Il est alors probable que l’enfant continue le reste de son parcours scolaire, jusqu’au postsecondaire, en anglais. « Alors que s’il se construit des bases solides en français durant sa petite enfance […] il risque de rester dans sa communauté, de devenir un leadeur. Alors ultimement, cela a une incidence sur la vitalité des communautés francophones », observe-t-elle.
« Il ne faut pas oublier que l’acquisition d’une identité culturelle passe également par l’apprentissage de la langue », rappelle Isabelle Thibault, vice-présidente à l’enseignement au Collège Éducacentre.
Une vitrine pour l’immigration
À l’autre bout du pays, la situation est tout aussi déplorable. « Il y a des établissements postsecondaires francophones partout sauf à Terre-Neuve-et-Labrador et dans deux des trois territoires », note Catherine Rousseau.
Depuis 2020, la Fédération des parents francophones de Terre-Neuve et du Labrador (FPFTNL) propose une formation gratuite de 45 heures. « Ce n’est pas un diplôme, mais un certificat, précise Martine Fillion, sa directrice générale.
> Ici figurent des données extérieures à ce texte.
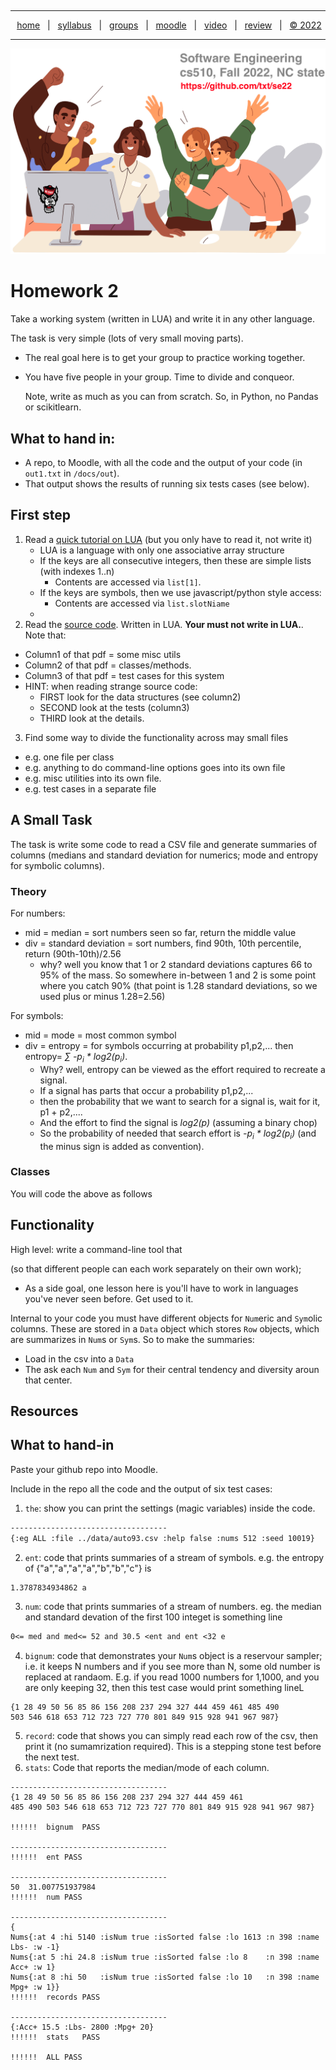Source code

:   <a name=top><p>&nbsp;<hr>
  <p align=center>
  &nbsp;<a href="/README.md#top">home</a> &nbsp; | &nbsp;
  <a href="/docs/syllabus.md#top">syllabus</a> &nbsp; | &nbsp;
  <a href="https://docs.google.com/spreadsheets/d/1KuW-SH46KmFW0grEX2wT01jicUSew_5sr1QdGuSrweU/edit#gid=0">groups</a> &nbsp; | &nbsp;
  <a href="https://moodle-courses2223.wolfware.ncsu.edu/course/view.php?id=1771">moodle</a> &nbsp; | &nbsp;
  <a href="https://ncsu.hosted.panopto.com/Panopto/Pages/Sessions/List.aspx#folderID=%22389b8ebf-2f29-4c15-8231-aee9000e3f05%22">video</a> &nbsp; | &nbsp;
  <a href="/docs/review.md">review</a> &nbsp; | &nbsp;
  <a href="/LICENSE.md#top">&copy; 2022</a></p>
  <hr>
  <p align=center><a href="/README.md#top"><img  width=700 src="/etc/img/banner.png"></a></p>
  

# Homework 2

Take a working system (written in LUA) and 
write it in any other language.

The task is very simple (lots of very small moving parts).
- The real goal here is to get your group to practice working together.
- You have five people in your group. Time to divide and conqueor.

    Note, write as much as you can from scratch. So, in Python, no Pandas or scikitlearn.

## What to hand in:
- A repo, to Moodle, with all the code and the output of your code (in `out1.txt` in `/docs/out`).
- That output shows the results of running six tests cases (see below).

## First step
1. Read a [quick tutorial on LUA](https://learnxinyminutes.com/docs/lua/) (but you only have to read it, not write it)
   - LUA is a language with only one associative array structure
   - If the keys are all consecutive integers, then these are simple lists (with indexes 1..n)
     - Contents are accessed via `list[1]`.
   - If the keys are symbols, then we use javascript/python style access:
     - Contents are accessed via `list.slotNiame`
   -
2. Read the  [source code](https://github.com/txt/se22/blob/main/etc/pdf/csv.pdf). Written in LUA.
  **Your must not write in LUA.**. Note that:
  - Column1 of that pdf = some misc utils
  - Column2 of that pdf =  classes/methods.
  - Column3 of that pdf = test cases for this system
  - HINT: when reading strange source code:
    - FIRST look for the data structures (see column2)
    - SECOND look at the tests (column3)
    - THIRD look at the details.
3. Find some way to divide the functionality across may small files
- e.g. one file per class
- e.g. anything to do command-line options goes into its own file
- e.g. misc utilities into its own file.
- e.g. test cases in a separate file


## A Small Task
The task is write some code to read a CSV file and generate summaries of columns (medians and standard
deviation for numerics; mode and entropy for symbolic columns).

### Theory
For numbers:
- mid = median = sort numbers seen so far, return the middle value
- div = standard deviation = sort numbers, find 90th, 10th percentile, return (90th-10th)/2.56
  - why? well you know that 1 or 2 standard deviations captures 66 to 95\% of the mass. So somewhere in-between
    1 and 2 is some point where you catch 90\% (that point is 1.28 standard deviations, so we used
    plus or minus 1.28=2.56)

For symbols:
- mid = mode = most common symbol
- div = entropy = for symbols occurring at probability p1,p2,... then   
     entropy= <em>&sum; -p<sub>i</sub> \* log2(p<sub>i</sub>)</em>.
  - Why? well, entropy can be viewed as  the effort required to recreate a signal. 
  - If a signal has parts
    that occur a probability p1,p2,... 
  - then the probability that we want to search for a signal is, wait for it,
    p1 + p2,.... 
  - And the effort to find the signal is _log2(p)_ (assuming a binary chop)
  - So the probability of needed that search effort is  <em>-p<sub>i</sub> \* log2(p<sub>i</sub>)</em>
    (and the minus sign is added as convention).

### Classes

You will code the above as follows

## Functionality

High level: write a command-line tool that 

(so that different people can each work separately on their own work);
- As a side goal, one lesson here is you'll have to work in languages you've never seen
  before. Get used to it.

Internal to your code you must have different objects for `Num`eric and `Sym`olic columns.
These are stored in a `Data` object which stores `Row` objects, which are summarizes in
`Num`s or `Sym`s. So to make the summaries:

- Load in the csv into a `Data`
- The ask each `Num` and `Sym` for their central tendency and diversity aroun that center.

## Resources
## What to hand-in

Paste your github repo into Moodle.

Include in the repo all the code and the output of six test cases:

1. `the`: show you can print the settings (magic variables) inside the code.

```txt
-----------------------------------
{:eg ALL :file ../data/auto93.csv :help false :nums 512 :seed 10019}
```

2. `ent`: code that prints summaries of a stream of symbols. e.g. the
   entropy of  {"a","a","a","a","b","b","c"} is

```txt
1.3787834934862	a
```

3. `num`: code that prints summaries of a stream of numbers. eg.  the
median and standard devation of the first 100 integet is something line

```txt
0<= med and med<= 52 and 30.5 <ent and ent <32 e
```

4. `bignum`: code that demonstrates your `Num`s object is a reservour sampler;
             i.e. it keeps N numbers and if you see more than N, 
             some old number is replaced at randaom. E.g. if you read 1000
             numbers for 1,1000, and you are only keeping 32, then this test
             case would print something lineL

```
{1 28 49 50 56 85 86 156 208 237 294 327 444 459 461 485 490 
503 546 618 653 712 723 727 770 801 849 915 928 941 967 987}
```

5. `record`: code that shows you can simply read each row of the csv, then print it
             (no sumamrization required). This is a stepping stone test before
             the next test. 
6. `stats`: Code that reports the median/mode of each column.

```
-----------------------------------
{1 28 49 50 56 85 86 156 208 237 294 327 444 459 461 
485 490 503 546 618 653 712 723 727 770 801 849 915 928 941 967 987}

!!!!!!	bignum	PASS

-----------------------------------
!!!!!!	ent	PASS

-----------------------------------
50	31.007751937984
!!!!!!	num	PASS

-----------------------------------
{
Nums{:at 4 :hi 5140 :isNum true :isSorted false :lo 1613 :n 398 :name Lbs- :w -1} 
Nums{:at 5 :hi 24.8 :isNum true :isSorted false :lo 8    :n 398 :name Acc+ :w 1} 
Nums{:at 8 :hi 50   :isNum true :isSorted false :lo 10   :n 398 :name Mpg+ :w 1}}
!!!!!!	records	PASS

-----------------------------------
{:Acc+ 15.5 :Lbs- 2800 :Mpg+ 20}
!!!!!!	stats	PASS

!!!!!!	ALL	PASS
```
C’est surtout du développement professionnel pour venir soutenir le personnel de la région. […] On y parle de la francophonie à Terre-Neuve-et-Labrador. »
La formation est ouverte aux francophones, mais aussi aux francophiles. Virtuelle, elle reste accessible par-delà les frontières de la province.
Si les résidents de la province sont privilégiés, les futurs immigrants sont aussi les bienvenus. Car pour Martine Fillion, la formation peut constituer « un outil d’attraction », notamment à l’international. « On fait découvrir Terre-Neuve-et-Labrador et la communauté francophone à une francophonie mondiale. »
Car la profession attire les nouveaux arrivants. « Le recrutement dans les services de garde francophones se fait présentement principalement et de plus en plus à l’international », remarque Jean-Luc Racine, directeur général de la Commission nationale des parents francophones (CNPF).
Manque de volonté politique?
Pour lui, le problème vient aussi d’en haut. « On a beaucoup de difficultés au niveau des gouvernements provinciaux et territoriaux à comprendre la dynamique francophone. »
Il est également impératif selon lui de soutenir davantage les services de garde en milieu familial, « sinon, progressivement, [les familles] vont glisser du côté anglophone. Et ça, les gouvernements ne comprennent pas parce que ce n’est pas un enjeu majeur du côté anglophone ».
Le directeur général de la CNPF a d’ailleurs témoigné en comité parlementaire le 18 avril pour attirer l’attention des élus sur le fait que le projet de loi C-35, relatif à l’apprentissage et à la garde des jeunes enfants au Canada, avait besoin d’amendements pour remédier au manque de « clauses linguistiques robustes » et d’engagements financiers du fédéral dans les ententes provinciales.